In other news and notes:
*Alabama's defenders have been even stingier than LSU's defense in giving up points and yardage. The Tide is allowing just 8.36 points per contest and 195.91 total yards per game. Alabama leads the nation in both of those categories. Chizik noted it is easy to see why Alabama's defensive stats are so good. "They're physical, they get off blocks, they love to play the game and they play really hard," he said.
*Defensive end LaDarius Owens has missed the past five games due to injury, but could be ready for action on Saturday. Coach Gene Chizik said he was pleased with the progress the redshirt freshman had made prior to being injured in the Arkansas game.
*Chizik said that getting Brandon Mosley ready for Saturday's game is a major goal this week after the senior offensive tackle hurt a knee in the second quarter of the Samford game and did not return to action.
"That's a huge part of the puzzle for us," the coach said of Mosley, Auburn's only offensive lineman on this year's team who started in Auburn's 2010 victory over Alabama. "He's a tough kid now, he's a tough guy. If there is any way he can play, he is going to play. He has made some strides, but he is one of those guys that is going to be tough to keep out of this game. We'll play it day by day, but if there's any way he can play, he'll play."

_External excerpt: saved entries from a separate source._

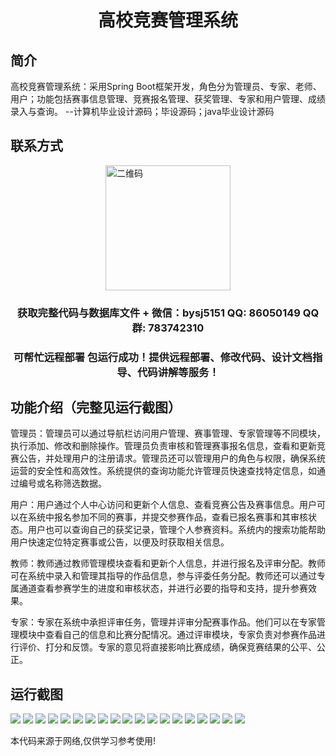 <p><h1 align="center">高校竞赛管理系统</h1></p>

## 简介
高校竞赛管理系统：采用Spring Boot框架开发，角色分为管理员、专家、老师、用户；功能包括赛事信息管理、竞赛报名管理、获奖管理、专家和用户管理、成绩录入与查询。    --计算机毕业设计源码；毕设源码；java毕业设计源码


## 联系方式
<img src="https://bs-1329754181.cos.ap-shanghai.myqcloud.com/wx.jpg" alt="二维码" style="display: block; margin: 0 auto;" width="200px">
<p><h3 align="center">获取完整代码与数据库文件 + 微信：bysj5151 QQ: 86050149 QQ群: 783742310</h3></p>
<p><h3 align="center">可帮忙远程部署 包运行成功！提供远程部署、修改代码、设计文档指导、代码讲解等服务！</h3></p>

## 功能介绍（完整见运行截图）
管理员：管理员可以通过导航栏访问用户管理、赛事管理、专家管理等不同模块，执行添加、修改和删除操作。管理员负责审核和管理赛事报名信息，查看和更新竞赛公告，并处理用户的注册请求。管理员还可以管理用户的角色与权限，确保系统运营的安全性和高效性。系统提供的查询功能允许管理员快速查找特定信息，如通过编号或名称筛选数据。

用户：用户通过个人中心访问和更新个人信息、查看竞赛公告及赛事信息。用户可以在系统中报名参加不同的赛事，并提交参赛作品，查看已报名赛事和其审核状态。用户也可以查询自己的获奖记录，管理个人参赛资料。系统内的搜索功能帮助用户快速定位特定赛事或公告，以便及时获取相关信息。

教师：教师通过教师管理模块查看和更新个人信息，并进行报名及评审分配。教师可在系统中录入和管理其指导的作品信息，参与评委任务分配。教师还可以通过专属通道查看参赛学生的进度和审核状态，并进行必要的指导和支持，提升参赛效果。

专家：专家在系统中承担评审任务，管理并评审分配赛事作品。他们可以在专家管理模块中查看自己的信息和比赛分配情况。通过评审模块，专家负责对参赛作品进行评价、打分和反馈。专家的意见将直接影响比赛成绩，确保竞赛结果的公平、公正。


## 运行截图
![](https://bs-1329754181.cos.ap-shanghai.myqcloud.com/spring/CollegeCompetitionManagementSystem/img/001.jpg)
![](https://bs-1329754181.cos.ap-shanghai.myqcloud.com/spring/CollegeCompetitionManagementSystem/img/002.jpg)
![](https://bs-1329754181.cos.ap-shanghai.myqcloud.com/spring/CollegeCompetitionManagementSystem/img/003.jpg)
![](https://bs-1329754181.cos.ap-shanghai.myqcloud.com/spring/CollegeCompetitionManagementSystem/img/004.jpg)
![](https://bs-1329754181.cos.ap-shanghai.myqcloud.com/spring/CollegeCompetitionManagementSystem/img/005.jpg)
![](https://bs-1329754181.cos.ap-shanghai.myqcloud.com/spring/CollegeCompetitionManagementSystem/img/006.jpg)
![](https://bs-1329754181.cos.ap-shanghai.myqcloud.com/spring/CollegeCompetitionManagementSystem/img/007.jpg)
![](https://bs-1329754181.cos.ap-shanghai.myqcloud.com/spring/CollegeCompetitionManagementSystem/img/008.jpg)
![](https://bs-1329754181.cos.ap-shanghai.myqcloud.com/spring/CollegeCompetitionManagementSystem/img/009.jpg)
![](https://bs-1329754181.cos.ap-shanghai.myqcloud.com/spring/CollegeCompetitionManagementSystem/img/010.jpg)
![](https://bs-1329754181.cos.ap-shanghai.myqcloud.com/spring/CollegeCompetitionManagementSystem/img/011.jpg)
![](https://bs-1329754181.cos.ap-shanghai.myqcloud.com/spring/CollegeCompetitionManagementSystem/img/012.jpg)
![](https://bs-1329754181.cos.ap-shanghai.myqcloud.com/spring/CollegeCompetitionManagementSystem/img/013.jpg)
![](https://bs-1329754181.cos.ap-shanghai.myqcloud.com/spring/CollegeCompetitionManagementSystem/img/014.jpg)
![](https://bs-1329754181.cos.ap-shanghai.myqcloud.com/spring/CollegeCompetitionManagementSystem/img/015.jpg)
![](https://bs-1329754181.cos.ap-shanghai.myqcloud.com/spring/CollegeCompetitionManagementSystem/img/016.jpg)
![](https://bs-1329754181.cos.ap-shanghai.myqcloud.com/spring/CollegeCompetitionManagementSystem/img/017.jpg)
![](https://bs-1329754181.cos.ap-shanghai.myqcloud.com/spring/CollegeCompetitionManagementSystem/img/018.jpg)
![](https://bs-1329754181.cos.ap-shanghai.myqcloud.com/spring/CollegeCompetitionManagementSystem/img/019.jpg)

<p>本代码来源于网络,仅供学习参考使用!</p>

*In addition to Mosley, Saturday's game will be the home finale for several other senior starters. A.J. Greene is expected to start at left tackle. Wide receiver Quindarius Carr has nine starts this season and walk-on wide receiver Jay Wisner has six starts this season including five-in-a-row.
*Freeman has moved up the ranks of Auburn's leading tacklers after making 32 stops in the past four games. For the season the former Benjamin Russell High star from Alex City has 28 solos and 22 assists, which is fourth on the team behind Daren Bates (86 tackles), Thorpe (85 tackles) and Demetruce McNeal (64 tackles).